0

I need a collection of elements the only purpose of which is to store elements for futher enumeration, so the elements don't have to be ordered/indexes in any way. But a simple list is not enough, because I may need to remove any element from the collection, and I need to do it in constant time. deque or other implementation of linked list as data structures would be sufficient for this purpose, because deletion of an element in linked list is a constant time operation. The problem is that python does not provide a way to track a specific node of a linked list (at least I don't know how), so if I need to remove previously added element from a list, first I need to find it, which is linear time operation.

In C++, there is a std::list with its std::list::iterator that does exactly what I need. The iterator holds the pointer to the node in the linked list. When I add an element to a linked list, I can store the iterator of the just added element and further use it to remove the element from the list in constant time, since I already have a pointer to the linked list node with the pointer to previous and next elements. It also doesn't matter whether and how many elements were added or deleted before or after the element.

So how can it be done in python? Is there some alternative to the C++'s std::list::iterator?

I also want to notice that I can implement a linked list in python myself, but I'm afraid it would be slower than the implementation written in C. And I also don't want to reinvent the wheel.

g00dds
  • 195
  • 8
  • What do you mean with "futher enumeration"? Are the elements hashable? Are there duplicates? – Kelly Bundy Apr 28 '23 at 21:14
  • In C++, where do you "store the iterator"? – Kelly Bundy Apr 28 '23 at 21:16
  • If there are no duplicate values you could use a `dictionary`. This is like a hashtable and provides constant time deletion and retrievals.
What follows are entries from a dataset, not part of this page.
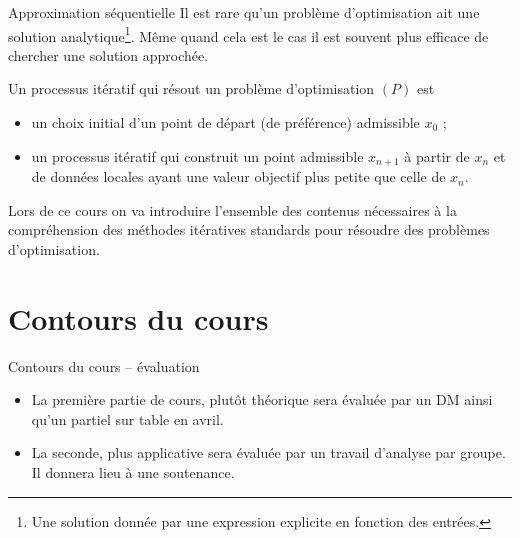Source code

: \documentclass[aspectratio = 169]{beamer}
\begin{document}
\begin{frame}{Approximation séquentielle}
  Il est rare qu'un problème d'optimisation ait une solution
  analytique\footnote{Une solution donnée par une expression explicite
    en fonction des entrées.}. Même quand cela est le cas il est
  souvent plus efficace de chercher une solution approchée.

  Un processus itératif qui résout un problème d'optimisation $(P)$
  est
  \begin{itemize}
  \item<2-> un choix initial d'un point de départ (de préférence)
    admissible $x_0$ ;
  \item<3-> un processus itératif qui construit un point admissible
    $x_{n+1}$ à partir de $x_n$ et de données locales ayant une valeur
    objectif plus petite que celle de $x_n$.
  \end{itemize}
  \pause[4]
  Lors de ce cours on va introduire l'ensemble des contenus
  nécessaires à la compréhension des méthodes itératives standards
  pour résoudre des problèmes d'optimisation.
\end{frame}

\section{Contours du cours}

\begin{frame}{Contours du cours -- évaluation}
  \begin{itemize}
  \item
    La première partie de cours, plutôt théorique sera évaluée par un DM
    ainsi qu'un partiel sur table en avril.
  \item
    La seconde, plus applicative
    sera évaluée par un travail d'analyse par groupe. Il donnera lieu à
    une soutenance.
  \end{itemize}
\end{frame}
\end{document}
Obviously, however, it only will work if there're no duplicates. – nulzo Apr 28 '23 at 21:16
  • @KellyBundy, the elements don't have to be hashable, there are duplicates. By "futher enumeration" I mean that I will use this container only to add elements (like to a set, doesn't matter where), delete a specific element and enumerate over the all elements – g00dds Apr 28 '23 at 21:16
  • @KellyBundy, I can store the iterator in the element itself (the element in my case is an object), or to store it with it as a pair – g00dds Apr 28 '23 at 21:17
  • Hmm. Non-hashable elements makes this hard, I can't think offhand of any Python data structure in the core library that will work as well as a doubly linked list with external pointers to the nodes. If you could restrict to hashable elements, I'd say use a `collections.Counter` as a multiset. Some casual googling suggests https://pypi.org/project/llist/ as one third-party package with a C back end, but I can't vouch for it from personal experience. – Peter DeGlopper Apr 28 '23 at 21:19
  • With "enumerate", do you mean iterate? – Kelly Bundy Apr 28 '23 at 21:19
  • @KellyBundy, yes, I mean iterate. Sorry for the confusion – g00dds Apr 28 '23 at 21:21
  • @PeterDeGlopper, thank you for the llist library recommendation, that might actually be what I need as I can see it in their examples – g00dds Apr 28 '23 at 21:22
  • 1
    @g00dds - credit to https://stackoverflow.com/a/19752474/2337736 if it works out - note the 2013 date on the answer though! – Peter DeGlopper Apr 28 '23 at 21:23
  • Do you want to add/delete *during* an iteration? Or only *between* iterations? – Kelly Bundy Apr 28 '23 at 21:40
  • @KellyBundy, I need to add/delete only between iterations – g00dds Apr 28 '23 at 21:46
  • 1
    It would be helpful if the question had testing code that initialises the wanted structure and performs operations on it (with wanted method calls) and prints out results, so that if we propose something we can check whether the proposed solution satisfies *all* your needs. – trincot Apr 29 '23 at 07:15

2 Answers2

2

Two ideas, showcasing them as in your answer.

Solution 1: collections.OrderedDict

Your values are the dict values and increasing numbers are the dict keys.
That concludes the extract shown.